SOURCE MATERIAL
····················
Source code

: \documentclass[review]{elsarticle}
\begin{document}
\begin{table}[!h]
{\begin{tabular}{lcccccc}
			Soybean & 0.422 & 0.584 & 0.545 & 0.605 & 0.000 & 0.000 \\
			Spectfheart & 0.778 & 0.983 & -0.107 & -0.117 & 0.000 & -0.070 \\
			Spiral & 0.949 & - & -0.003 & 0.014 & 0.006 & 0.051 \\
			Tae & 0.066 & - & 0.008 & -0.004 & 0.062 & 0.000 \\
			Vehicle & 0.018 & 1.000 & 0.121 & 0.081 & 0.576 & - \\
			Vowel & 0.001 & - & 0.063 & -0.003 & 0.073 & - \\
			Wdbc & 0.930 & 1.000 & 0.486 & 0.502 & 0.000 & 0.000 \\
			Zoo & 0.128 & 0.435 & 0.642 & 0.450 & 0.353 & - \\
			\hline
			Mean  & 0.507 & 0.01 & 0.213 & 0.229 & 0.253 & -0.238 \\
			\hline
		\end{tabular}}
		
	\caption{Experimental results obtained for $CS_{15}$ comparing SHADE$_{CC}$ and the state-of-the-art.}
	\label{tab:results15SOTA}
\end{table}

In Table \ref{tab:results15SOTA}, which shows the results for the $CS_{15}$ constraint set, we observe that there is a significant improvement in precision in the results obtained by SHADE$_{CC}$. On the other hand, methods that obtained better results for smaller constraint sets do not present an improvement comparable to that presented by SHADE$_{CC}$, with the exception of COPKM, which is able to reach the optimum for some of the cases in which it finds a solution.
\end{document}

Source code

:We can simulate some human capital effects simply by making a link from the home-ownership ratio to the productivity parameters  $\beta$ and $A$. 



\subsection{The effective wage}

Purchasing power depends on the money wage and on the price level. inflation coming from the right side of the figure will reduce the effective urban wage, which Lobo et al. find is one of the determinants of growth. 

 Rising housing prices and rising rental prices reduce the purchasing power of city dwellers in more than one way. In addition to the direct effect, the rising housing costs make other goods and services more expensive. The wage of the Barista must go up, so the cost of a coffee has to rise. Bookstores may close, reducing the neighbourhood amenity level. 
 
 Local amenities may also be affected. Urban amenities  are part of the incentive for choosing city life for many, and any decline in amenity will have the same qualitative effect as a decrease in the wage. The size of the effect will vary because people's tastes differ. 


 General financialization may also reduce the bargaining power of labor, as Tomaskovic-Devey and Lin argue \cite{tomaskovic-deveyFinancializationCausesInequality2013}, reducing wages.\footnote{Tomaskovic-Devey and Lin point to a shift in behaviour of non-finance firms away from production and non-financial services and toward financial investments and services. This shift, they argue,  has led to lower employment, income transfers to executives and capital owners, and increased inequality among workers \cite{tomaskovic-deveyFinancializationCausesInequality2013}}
····················
WHAT TO WORK ON
Determine how many of the lines above include the word "level", then give that number and nothing else.

SOLUTION
2